The belief in the complete disconnect between what is done and preached, as long as it is for a good cause, and what is happening as a result of it is the defining feature of sentimentalism. In a lot of ways, sentimentalism is that way is the logical last step of liberalism, which works well to dissolve “repressive” structures but cannot positively ascertain anything (Nietzsche was not a fan). Sentimentalism fills that void in its belief in ultimate liberation from reality, focusing purely on intentions and wishes and refusing any responsibility for outcomes. In that way, it is purely false and self-serving, which, if you live in a society that rewards sentimentalism, gets compounded to the point where sentimentalists can abuse everyone in the cause of helping everyone.

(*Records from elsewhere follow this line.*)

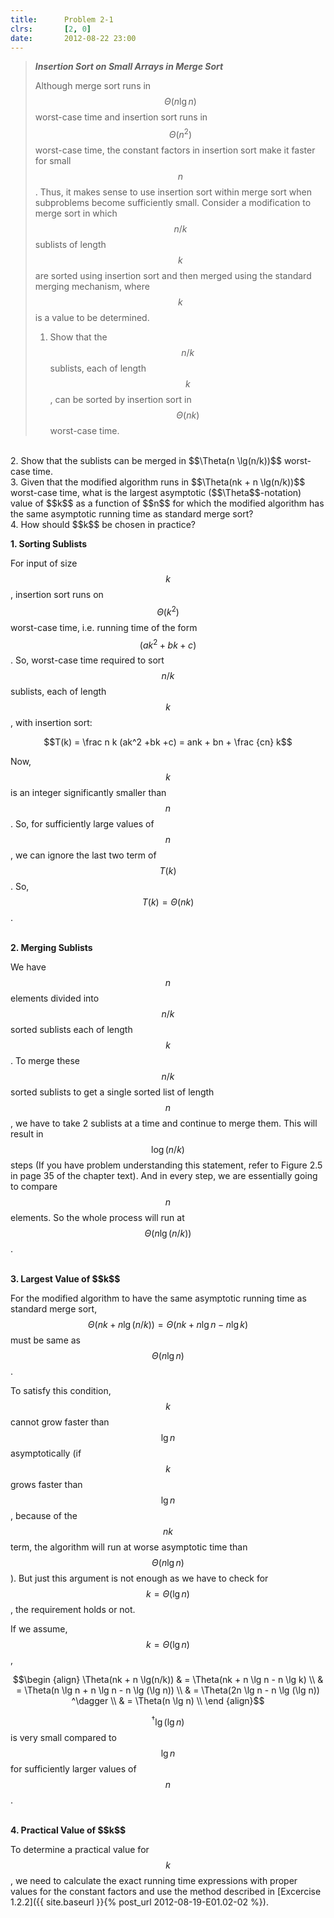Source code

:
```yaml
---
title:      Problem 2-1
clrs:       [2, 0]
date:       2012-08-22 23:00
---
```


>***Insertion Sort on Small Arrays in Merge Sort***
>
>Although merge sort runs in $$\Theta(n \lg n)$$ worst-case time and insertion sort runs in $$\Theta(n^2)$$ worst-case time, the constant factors in insertion sort make it faster for small $$n$$. Thus, it makes sense to use insertion sort within merge sort when subproblems become sufficiently small. Consider a modification to merge sort in which $$n/k$$ sublists of length $$k$$ are sorted using insertion sort and then merged using the standard merging mechanism, where $$k$$ is a value to be determined.
>
>1. Show that the $$n/k$$ sublists, each of length $$k$$, can be sorted by insertion sort in $$\Theta(nk)$$ worst-case time.
<br/>
2. Show that the sublists can be merged in $$\Theta(n \lg(n/k))$$ worst-case time.
<br/>
3. Given that the modified algorithm runs in $$\Theta(nk + n \lg(n/k))$$ worst-case time, what is the largest asymptotic ($$\Theta$$-notation) value of $$k$$ as a function of $$n$$ for which the modified algorithm has the same asymptotic running time as standard merge sort?
<br/>
4. How should $$k$$ be chosen in practice?

<b>1. Sorting Sublists</b>

For input of size $$k$$, insertion sort runs on $$\Theta(k^2)$$ worst-case time, i.e. running time of the form $$(ak^2 + bk + c)$$. So, worst-case time required to sort $$n/k$$ sublists, each of length $$k$$, with insertion sort:

$$T(k) = \frac n k (ak^2 +bk +c) = ank + bn + \frac {cn} k$$

Now, $$k$$ is an integer significantly smaller than $$n$$. So, for sufficiently large values of $$n$$, we can ignore the last two term of $$T(k)$$. So, $$T(k) = \Theta(nk)$$.

<br/>
<b>2. Merging Sublists</b>

We have $$n$$ elements divided into $$n/k$$ sorted sublists each of length $$k$$. To merge these $$n/k$$ sorted sublists to get a single sorted list of length $$n$$, we have to take 2 sublists at a time and continue to merge them. This will result in $$\log (n/k)$$ steps (If you have problem understanding this statement, refer to Figure 2.5 in page 35 of the chapter text). And in every step, we are essentially going to compare $$n$$ elements. So the whole process will run at $$\Theta(n \lg (n/k))$$.

<br/>
<b>3. Largest Value of $$k$$</b>

For the modified algorithm to have the same asymptotic running time as standard merge sort, $$\Theta(nk + n \lg(n/k)) = \Theta(nk + n \lg n - n \lg k)$$ must be same as $$\Theta(n \lg n)$$.

To satisfy this condition, $$k$$ cannot grow faster than $$\lg n$$ asymptotically (if $$k$$ grows faster than $$\lg n$$, because of the $$nk$$ term, the algorithm will run at worse asymptotic time than $$\Theta(n \lg n)$$). But just this argument is not enough as we have to check for $$k = \Theta(\lg n)$$, the requirement holds or not.

If we assume, $$k = \Theta(\lg n)$$,

$$\begin {align}
\Theta(nk + n \lg(n/k)) & = \Theta(nk + n \lg n - n \lg k) \\
                        & = \Theta(n \lg n + n \lg n - n \lg (\lg n)) \\
                        & = \Theta(2n \lg n - n \lg (\lg n)) ^\dagger \\
                        & = \Theta(n \lg n) \\
\end {align}$$

$$^\dagger\lg (\lg n)$$ is very small compared to $$\lg n$$ for sufficiently larger values of $$n$$.

<br/>
<b>4. Practical Value of $$k$$</b>

To determine a practical value for $$k$$, we need to calculate the exact running time expressions with proper values for the constant factors and use the method described in [Excercise 1.2.2]({{ site.baseurl }}{% post_url 2012-08-19-E01.02-02 %}).
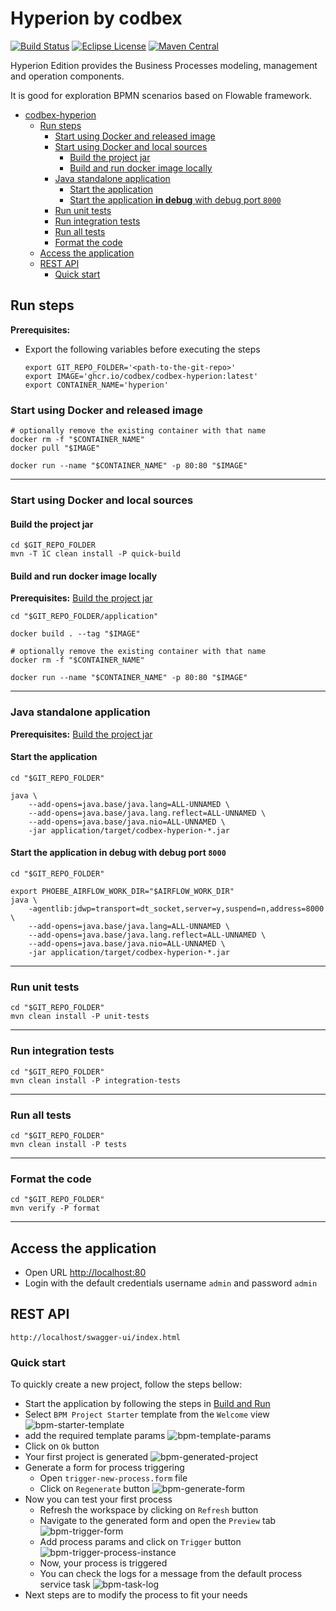 # Hyperion by codbex

[![Build Status](https://github.com/codbex/codbex-hyperion/actions/workflows/build.yaml/badge.svg)](https://github.com/codbex/codbex-hyperion/actions/workflows/build.yaml)
[![Eclipse License](https://img.shields.io/badge/License-EPL%202.0-brightgreen.svg)](https://github.com/codbex/codbex-hyperion/blob/main/LICENSE)
[![Maven Central](https://img.shields.io/maven-central/v/com.codbex.hyperion/codbex-hyperion-application.svg)](https://central.sonatype.com/namespace/com.codbex.hyperion)

Hyperion Edition provides the Business Processes modeling, management and operation components.

It is good for exploration BPMN scenarios based on Flowable framework.

<!-- TOC -->

* [codbex-hyperion](#codbex-hyperion)
    * [Run steps](#run-steps)
        * [Start using Docker and released image](#start-using-docker-and-released-image)
        * [Start using Docker and local sources](#start-using-docker-and-local-sources)
            * [Build the project jar](#build-the-project-jar)
            * [Build and run docker image locally](#build-and-run-docker-image-locally)
        * [Java standalone application](#java-standalone-application)
            * [Start the application](#start-the-application)
            * [Start the application **in debug** with debug port
              `8000`](#start-the-application-in-debug-with-debug-port-8000)
        * [Run unit tests](#run-unit-tests)
        * [Run integration tests](#run-integration-tests)
        * [Run all tests](#run-all-tests)
        * [Format the code](#format-the-code)
    * [Access the application](#access-the-application)
    * [REST API](#rest-api)
        * [Quick start](#quick-start)

<!-- TOC -->

## Run steps

__Prerequisites:__

- Export the following variables before executing the steps
  ```shell
  export GIT_REPO_FOLDER='<path-to-the-git-repo>'
  export IMAGE='ghcr.io/codbex/codbex-hyperion:latest'
  export CONTAINER_NAME='hyperion'
  ```

### Start using Docker and released image

```shell
# optionally remove the existing container with that name
docker rm -f "$CONTAINER_NAME"
docker pull "$IMAGE"

docker run --name "$CONTAINER_NAME" -p 80:80 "$IMAGE"
```

---

### Start using Docker and local sources

#### Build the project jar

```shell
cd $GIT_REPO_FOLDER
mvn -T 1C clean install -P quick-build
```

#### Build and run docker image locally

__Prerequisites:__ [Build the project jar](#build-the-project-jar)

  ```shell
  cd "$GIT_REPO_FOLDER/application"
  
  docker build . --tag "$IMAGE"
  
  # optionally remove the existing container with that name
  docker rm -f "$CONTAINER_NAME"

  docker run --name "$CONTAINER_NAME" -p 80:80 "$IMAGE"
  ```

--- 

### Java standalone application

__Prerequisites:__ [Build the project jar](#build-the-project-jar)

#### Start the application

```shell
cd "$GIT_REPO_FOLDER"

java \
    --add-opens=java.base/java.lang=ALL-UNNAMED \
    --add-opens=java.base/java.lang.reflect=ALL-UNNAMED \
    --add-opens=java.base/java.nio=ALL-UNNAMED \
    -jar application/target/codbex-hyperion-*.jar
```

#### Start the application **in debug** with debug port `8000`

```shell
cd "$GIT_REPO_FOLDER"

export PHOEBE_AIRFLOW_WORK_DIR="$AIRFLOW_WORK_DIR"
java \
    -agentlib:jdwp=transport=dt_socket,server=y,suspend=n,address=8000 \
    --add-opens=java.base/java.lang=ALL-UNNAMED \
    --add-opens=java.base/java.lang.reflect=ALL-UNNAMED \
    --add-opens=java.base/java.nio=ALL-UNNAMED \
    -jar application/target/codbex-hyperion-*.jar
```

---

### Run unit tests

```shell
cd "$GIT_REPO_FOLDER"
mvn clean install -P unit-tests
```

---

### Run integration tests

```shell
cd "$GIT_REPO_FOLDER"
mvn clean install -P integration-tests
```

---

### Run all tests

```shell
cd "$GIT_REPO_FOLDER"
mvn clean install -P tests
```

---

### Format the code

```shell
cd "$GIT_REPO_FOLDER"
mvn verify -P format
```

---

## Access the application

- Open URL [http://localhost:80](http://localhost:80)
- Login with the default credentials username `admin` and password `admin`

## REST API

```
http://localhost/swagger-ui/index.html
```

### Quick start

To quickly create a new project, follow the steps bellow:

- Start the application by following the steps in [Build and Run](#build-and-run)
- Select `BPM Project Starter` template from the `Welcome` view
  ![bpm-starter-template](misc/images/bpm-starter-template.png)
- add the required template params
  ![bpm-template-params](misc/images/bpm-template-params.png)
- Click on `Ok` button
- Your first project is generated
  ![bpm-generated-project](misc/images/bpm-generated-project.png)
- Generate a form for process triggering
    - Open `trigger-new-process.form` file
    - Click on `Regenerate` button
      ![bpm-generate-form](misc/images/bpm-generate-form.png)
- Now you can test your first process
    - Refresh the workspace by clicking on `Refresh` button
    - Navigate to the generated form and open the `Preview` tab
      ![bpm-trigger-form](misc/images/bpm-trigger-form.png)
    - Add process params and click on `Trigger` button
      ![bpm-trigger-process-instance](misc/images/bpm-trigger-process-instance.png)
    - Now, your process is triggered
    - You can check the logs for a message from the default process service task
      ![bpm-task-log](misc/images/bpm-task-log.png)
- Next steps are to modify the process to fit your needs
  
      
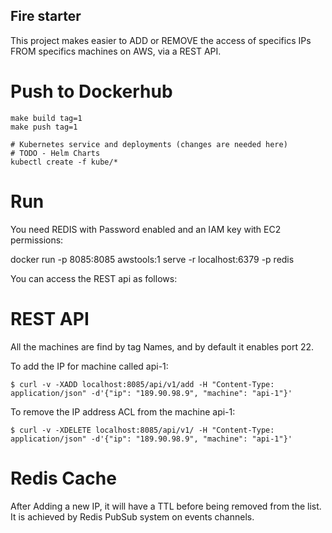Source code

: Fire starter
----

This project makes easier to ADD or REMOVE the access of specifics IPs FROM specifics machines on AWS, via a REST API.


Push to Dockerhub
===

```
make build tag=1
make push tag=1

# Kubernetes service and deployments (changes are needed here)
# TODO - Helm Charts
kubectl create -f kube/*
```

Run
===

You need REDIS with Password enabled and an IAM key with EC2 permissions:

docker run -p 8085:8085 awstools:1 serve -r localhost:6379 -p redis


You can access the REST api as follows:

REST API
===

All the machines are find by tag Names, and by default it enables port 22.

To add the IP for machine called api-1:

```
$ curl -v -XADD localhost:8085/api/v1/add -H "Content-Type: application/json" -d'{"ip": "189.90.98.9", "machine": "api-1"}'
```

To remove the IP address ACL from the machine api-1:

```
$ curl -v -XDELETE localhost:8085/api/v1/ -H "Content-Type: application/json" -d'{"ip": "189.90.98.9", "machine": "api-1"}'
```

Redis Cache
===

After Adding a new IP, it will have a TTL before being removed from the list. It is achieved by Redis PubSub system on events channels.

One typical type of a victim/cause would be Oscar Wilde, who penned his De Profundis after serving time in Reading for sodomy. Of course, he had a thing or two to say about sentimentalism and emotion, and he wasn’t very fond of the sentimental types, which haven’t changed in more than a century (the “circulating library of thought part “is very genuine when you consider all the clicktivism):

“A sentimentalist is simply one who wants to have the luxury of an emotion without paying for it. We think we can have our emotions for nothing. We cannot. Even the finest and most self-sacrificing emotions have to be paid for. Strangely enough, that is what makes them fine. The intellectual and emotional life of ordinary people is a very contemptible affair. Just as they borrow their ideas from a sort of circulating library of thought—-the Zeitgeist of an age that has no soul—-and send them back soiled at the end of each week, so they always try to get their emotions on credit, and refuse to pay the bill when it comes in. You should pass out of that conception of life. As soon as you have to pay for an emotion you will know its quality, and be the better for such knowledge. And remember that the sentimentalist is always a cynic at heart. Indeed, sentimentality is merely the bank holiday of cynicism.”